Продолжение записи от 18 декабря 1920 года, Константинополь.
Из дневника Татьяны Мансуровой
Я плохо помню, что было потом. Даже и сейчас, по прошествии спасительного года, моя прояснившаяся память не высветлила мне эти мгновения. Нет, вот именно что отдельные мгновения остались в памяти. Больше ничего.
Вот я сижу под стеной, тупо глядя в какие-то лица, которые наклоняются ко мне. Лица шевелят губами. Зачем? Что-то говорят? Кому говорят? Мне?
Я их не слышу. Я отчего-то слышу только один голос – звонкий, насмешливый юношеский. Это голос моего брата:
Но нет, я не герой трагический,
Я ироничнее и суше!
Я злюсь, как идол металлический
Среди фарфоровых игрушек!
Это стихи Николая Гумилева. Костя обожал его поэзию.
Боже мой, Костя…
Меня бросает в жар, до пота. Я достаю платок из кармана, но не успеваю отереть лоб, потому что в следующую секунду невыносимый холод оледеняет меня. Лица, шевелящие губами, отлетают далеко-далеко, становятся крошечными и почти неразличимыми.
Может быть, я тоже умираю? О господи, как же это было бы хорошо!
Но я жива. Я смутно вижу, что какая-то женщина берет из моих рук платок, мочит его водой из бутылки, обтирает мое лицо.
Сразу становится легче. Потом мне дают напиться, и силы возвращаются ко мне, возвращается реальное осознание окружающего мира – и свершившегося несчастья.
Толпа вокруг меня рассеивается. Люди поняли, что я пришла в себя, и вернулись к своим бедам и заботам.
Я рада. Я рада, что меня оставили в покое. Мне хочется быть одной.

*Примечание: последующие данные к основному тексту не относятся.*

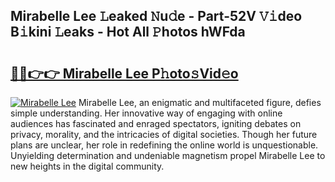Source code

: ## Mirabelle Lee 𝙻eaked 𝙽u𝚍e - Part-52V 𝚅𝚒deo B𝚒kini 𝙻eaks - Hot All 𝙿hotos hWFda

# <h2><a href="http://ld1zy2.urlbe.top/?page=Mirabelle+Lee">🔗🔗👉👉 Mirabelle Lee P𝚑oto𝚜Vid𝚎o</a></h2>

[![Mirabelle Lee](https://i.imgur.com/eBuTRDB.gif)](http://ld1zy2.urlbe.top/?page=Mirabelle+Lee)
Mirabelle Lee, an enigmatic and multifaceted figure, defies simple understanding. Her innovative way of engaging with online audiences has fascinated and enraged spectators, igniting debates on privacy, morality, and the intricacies of digital societies. Though her future plans are unclear, her role in redefining the online world is unquestionable. Unyielding determination and undeniable magnetism propel Mirabelle Lee to new heights in the digital community.
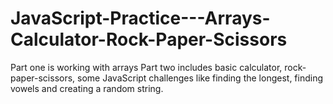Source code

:# JavaScript-Practice---Arrays-Calculator-Rock-Paper-Scissors
Part one is working with arrays
Part two includes basic calculator, rock-paper-scissors, some JavaScript challenges like finding the longest, finding vowels and creating a random string.
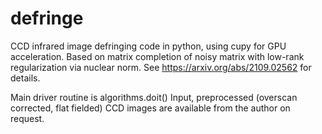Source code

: # defringe
CCD infrared image defringing code in python, using cupy for GPU acceleration. Based on matrix completion of noisy matrix with low-rank regularization via nuclear norm. See https://arxiv.org/abs/2109.02562 for details.

Main driver routine is algorithms.doit()
Input, preprocessed (overscan corrected, flat fielded) CCD images are available from the author on request.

Чтобы быть одной, надо уйти отсюда. Кое-как поднимаюсь, сжимая в руке мокрый платок, и выбираюсь на улицу. Иду, не сознавая куда, снова погрузившись в некое полубеспамятство. Прихожу в себя от мощного тычка под ребра… и обнаруживаю, что я в трамвае.
Мгновенный, живительный промельк счастья: я в трамвае! Я еще не была в Предварилке! Мне померещилась очередь к окошку, и ноготки барышни, и страшные слова в бумажке. Этого не было. Я приду в Предварилку и увижу благодетельный прочерк напротив фамилии моего брата.
Но… мокрый платок зажат в моей руке. Все было, все свершилось, я осталась одна.
А мир не изменился. Мир живет по-прежнему. Мир толкается, бранится, злословит:
– Ох, слышать не могу этот «Интернационал», надоел до тошноты!
– Это у них теперь вместо похоронного марша.
– Нынче на базаре торговка так уж пирожки с мясом нахваливала, я стоял и слюнки глотал.
– Тьфу, с мясом… Кота небось зажарила.
– Кота? Нынче кот тридцать пять тысяч стоит. Крысу положила, помяните мое слово.
– Знаете, что такое национализация торговли? Это когда вся нация торгует.
– Гляньте, новый лозунг вешают: «Да здравствуют народные комиссары!»
– Да чтоб они сдохли!..
Господи, господи боже мой… Я вспоминаю книгу, которую читал мой брат перед тем, как ушел из дому на ту никому не нужную встречу, где его арестовали. Это был сборник высказываний великих людей, и книжка долго еще лежала открытая на той же странице, на которой оставил ее Костя. Потом я закрыла книгу, потому что мне было страшно все время натыкаться взглядом на слова, которые казались мне пророческими. То были слова Сократа, которые он сказал судьям, вынесшим ему смертный приговор: «Но время уже идти: мне – для того, чтобы умереть, а вам – чтобы еще пожить; а чей жребий в этом случае лучше – это не известно никому, кроме бессмертных богов».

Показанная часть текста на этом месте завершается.